Work request »
Your response should be an exact transcription of the data, images excluded.

Stored entries:
■ ■ ■ ■ ■ ■ ■
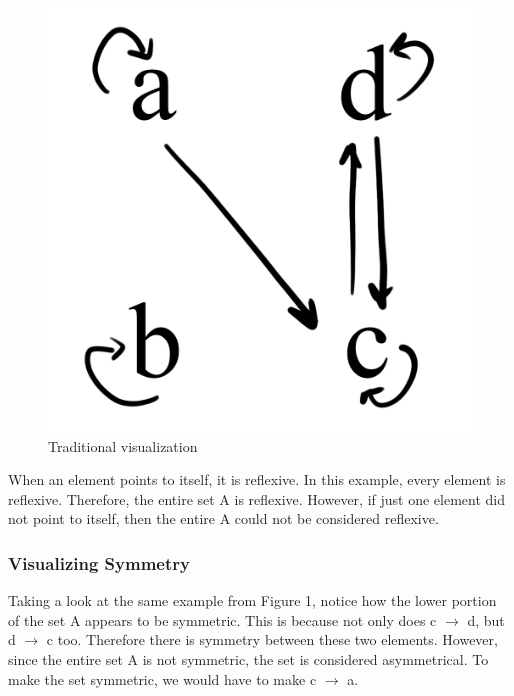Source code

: \documentclass{article}
\begin{document}
{\begin{figure}[h!]
  \centering
  \includegraphics[scale=0.06]{v1}
  \caption[] {
     Traditional visualization
    \endtabular}
\end{figure}

\medskip\noindent
When an element points to itself, it is reflexive. In this example, every element is reflexive. Therefore, the entire set A is reflexive. However, if just one element did not point to itself, then the entire A could not be considered reflexive.

\subsubsection{Visualizing Symmetry}

\medskip\noindent
Taking a look at the same example from Figure 1, notice how the lower portion of the set A appears to be symmetric. This is because not only does c $\rightarrow$ d, but d $\rightarrow$ c too. Therefore there is symmetry between these two elements. However, since the entire set A is not symmetric, the set is considered asymmetrical. To make the set symmetric, we would have to make c $\rightarrow$ a.

}
\end{document}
■ ■ ■ ■ ■ ■ ■
Task response »
Source code

: \documentclass{article}
\begin{document}
{\begin{figure}[h!]
  \centering
  \includegraphics[scale=0.06]{v1}
  \caption[] {
     Traditional visualization
    \endtabular}
\end{figure}

\medskip\noindent
When an element points to itself, it is reflexive. In this example, every element is reflexive. Therefore, the entire set A is reflexive. However, if just one element did not point to itself, then the entire A could not be considered reflexive.

\subsubsection{Visualizing Symmetry}

\medskip\noindent
Taking a look at the same example from Figure 1, notice how the lower portion of the set A appears to be symmetric. This is because not only does c $\rightarrow$ d, but d $\rightarrow$ c too. Therefore there is symmetry between these two elements. However, since the entire set A is not symmetric, the set is considered asymmetrical. To make the set symmetric, we would have to make c $\rightarrow$ a.

}
\end{document}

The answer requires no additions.